* WHAT TO WORK ON
In the listing below, find the line with "demo: tabbar check" and the line with "--nut-tabbar-word-margin-top | _auto_ |". Repeat those two lines and all lines between them exactly.

* DATASET RECORDS
<<<<

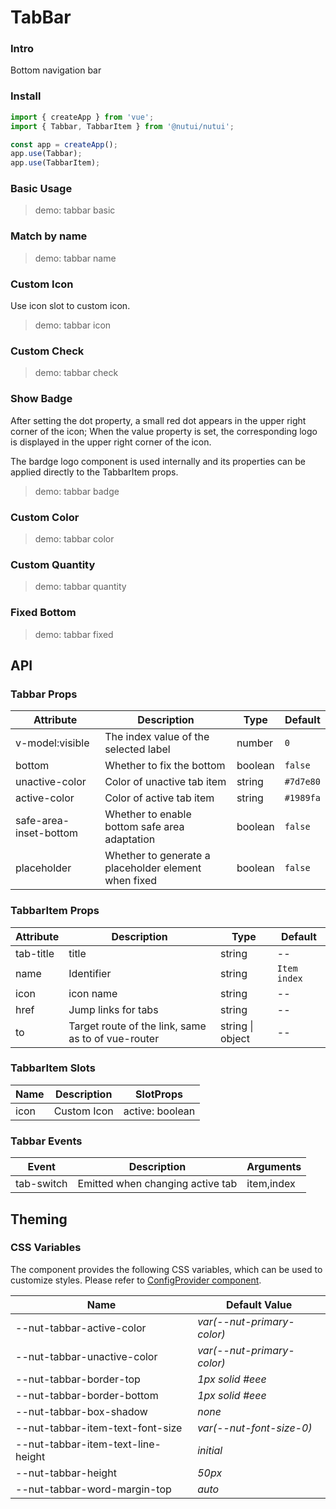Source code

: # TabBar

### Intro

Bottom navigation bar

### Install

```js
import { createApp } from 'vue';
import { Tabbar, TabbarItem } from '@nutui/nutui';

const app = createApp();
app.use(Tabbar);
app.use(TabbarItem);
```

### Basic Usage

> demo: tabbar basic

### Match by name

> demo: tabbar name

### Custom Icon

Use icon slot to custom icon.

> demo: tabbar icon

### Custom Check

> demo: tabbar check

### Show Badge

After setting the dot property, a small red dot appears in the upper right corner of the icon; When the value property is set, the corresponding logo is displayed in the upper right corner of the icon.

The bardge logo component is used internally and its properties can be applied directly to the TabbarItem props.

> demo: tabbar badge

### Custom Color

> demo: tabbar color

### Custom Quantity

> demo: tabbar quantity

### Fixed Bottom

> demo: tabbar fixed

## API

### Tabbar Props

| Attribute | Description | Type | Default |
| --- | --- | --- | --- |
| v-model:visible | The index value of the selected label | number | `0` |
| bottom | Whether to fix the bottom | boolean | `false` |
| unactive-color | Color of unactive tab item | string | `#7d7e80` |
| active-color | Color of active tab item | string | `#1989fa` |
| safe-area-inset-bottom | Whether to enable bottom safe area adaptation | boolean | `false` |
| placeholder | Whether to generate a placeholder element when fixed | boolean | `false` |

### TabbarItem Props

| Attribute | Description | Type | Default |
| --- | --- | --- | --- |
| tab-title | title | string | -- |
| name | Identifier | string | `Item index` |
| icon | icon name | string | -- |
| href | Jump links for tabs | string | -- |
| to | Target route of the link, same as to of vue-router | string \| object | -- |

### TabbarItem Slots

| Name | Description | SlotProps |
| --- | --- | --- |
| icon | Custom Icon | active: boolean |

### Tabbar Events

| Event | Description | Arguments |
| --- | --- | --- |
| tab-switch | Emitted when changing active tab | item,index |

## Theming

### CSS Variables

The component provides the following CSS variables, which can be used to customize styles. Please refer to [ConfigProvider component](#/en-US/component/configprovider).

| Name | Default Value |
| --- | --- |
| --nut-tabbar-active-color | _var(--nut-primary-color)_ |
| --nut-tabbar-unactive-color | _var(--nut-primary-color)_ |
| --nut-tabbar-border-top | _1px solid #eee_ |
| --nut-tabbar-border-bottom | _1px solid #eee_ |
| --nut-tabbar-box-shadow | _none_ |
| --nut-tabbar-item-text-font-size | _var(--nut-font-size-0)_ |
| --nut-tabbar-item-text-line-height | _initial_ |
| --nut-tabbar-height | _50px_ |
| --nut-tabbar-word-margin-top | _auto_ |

>>>>
<<<<

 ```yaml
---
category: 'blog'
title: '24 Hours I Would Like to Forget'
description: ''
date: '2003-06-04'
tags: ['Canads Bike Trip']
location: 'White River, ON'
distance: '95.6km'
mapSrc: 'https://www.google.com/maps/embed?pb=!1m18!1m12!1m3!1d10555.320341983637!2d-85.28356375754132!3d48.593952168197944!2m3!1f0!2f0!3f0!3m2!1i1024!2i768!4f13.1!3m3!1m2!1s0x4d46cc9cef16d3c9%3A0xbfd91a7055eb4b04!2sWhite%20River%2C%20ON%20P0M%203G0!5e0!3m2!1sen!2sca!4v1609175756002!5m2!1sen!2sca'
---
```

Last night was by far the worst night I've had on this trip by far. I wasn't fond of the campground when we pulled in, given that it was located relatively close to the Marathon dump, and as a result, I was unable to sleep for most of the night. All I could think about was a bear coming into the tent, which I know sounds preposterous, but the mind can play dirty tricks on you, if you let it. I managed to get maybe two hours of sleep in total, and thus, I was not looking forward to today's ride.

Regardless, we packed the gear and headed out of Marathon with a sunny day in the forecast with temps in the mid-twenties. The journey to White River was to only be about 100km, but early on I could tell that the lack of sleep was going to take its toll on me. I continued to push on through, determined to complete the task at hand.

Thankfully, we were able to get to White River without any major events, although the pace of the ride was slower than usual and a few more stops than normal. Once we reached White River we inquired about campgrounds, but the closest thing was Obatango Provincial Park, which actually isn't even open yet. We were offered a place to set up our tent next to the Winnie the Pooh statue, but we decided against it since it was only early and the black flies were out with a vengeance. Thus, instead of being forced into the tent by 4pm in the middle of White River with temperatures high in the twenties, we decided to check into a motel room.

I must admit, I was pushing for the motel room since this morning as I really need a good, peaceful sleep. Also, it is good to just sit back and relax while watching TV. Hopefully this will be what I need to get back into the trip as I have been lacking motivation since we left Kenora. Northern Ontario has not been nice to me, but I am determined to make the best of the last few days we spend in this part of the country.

>>>>

* RESPONSE TO THE EXERCISE
> demo: tabbar check

### Show Badge

After setting the dot property, a small red dot appears in the upper right corner of the icon; When the value property is set, the corresponding logo is displayed in the upper right corner of the icon.

The bardge logo component is used internally and its properties can be applied directly to the TabbarItem props.

> demo: tabbar badge

### Custom Color

> demo: tabbar color

### Custom Quantity

> demo: tabbar quantity

### Fixed Bottom

> demo: tabbar fixed

## API

### Tabbar Props

| Attribute | Description | Type | Default |
| --- | --- | --- | --- |
| v-model:visible | The index value of the selected label | number | `0` |
| bottom | Whether to fix the bottom | boolean | `false` |
| unactive-color | Color of unactive tab item | string | `#7d7e80` |
| active-color | Color of active tab item | string | `#1989fa` |
| safe-area-inset-bottom | Whether to enable bottom safe area adaptation | boolean | `false` |
| placeholder | Whether to generate a placeholder element when fixed | boolean | `false` |

### TabbarItem Props

| Attribute | Description | Type | Default |
| --- | --- | --- | --- |
| tab-title | title | string | -- |
| name | Identifier | string | `Item index` |
| icon | icon name | string | -- |
| href | Jump links for tabs | string | -- |
| to | Target route of the link, same as to of vue-router | string \| object | -- |

### TabbarItem Slots

| Name | Description | SlotProps |
| --- | --- | --- |
| icon | Custom Icon | active: boolean |

### Tabbar Events

| Event | Description | Arguments |
| --- | --- | --- |
| tab-switch | Emitted when changing active tab | item,index |

## Theming

### CSS Variables

The component provides the following CSS variables, which can be used to customize styles. Please refer to [ConfigProvider component](#/en-US/component/configprovider).

| Name | Default Value |
| --- | --- |
| --nut-tabbar-active-color | _var(--nut-primary-color)_ |
| --nut-tabbar-unactive-color | _var(--nut-primary-color)_ |
| --nut-tabbar-border-top | _1px solid #eee_ |
| --nut-tabbar-border-bottom | _1px solid #eee_ |
| --nut-tabbar-box-shadow | _none_ |
| --nut-tabbar-item-text-font-size | _var(--nut-font-size-0)_ |
| --nut-tabbar-item-text-line-height | _initial_ |
| --nut-tabbar-height | _50px_ |
| --nut-tabbar-word-margin-top | _auto_ |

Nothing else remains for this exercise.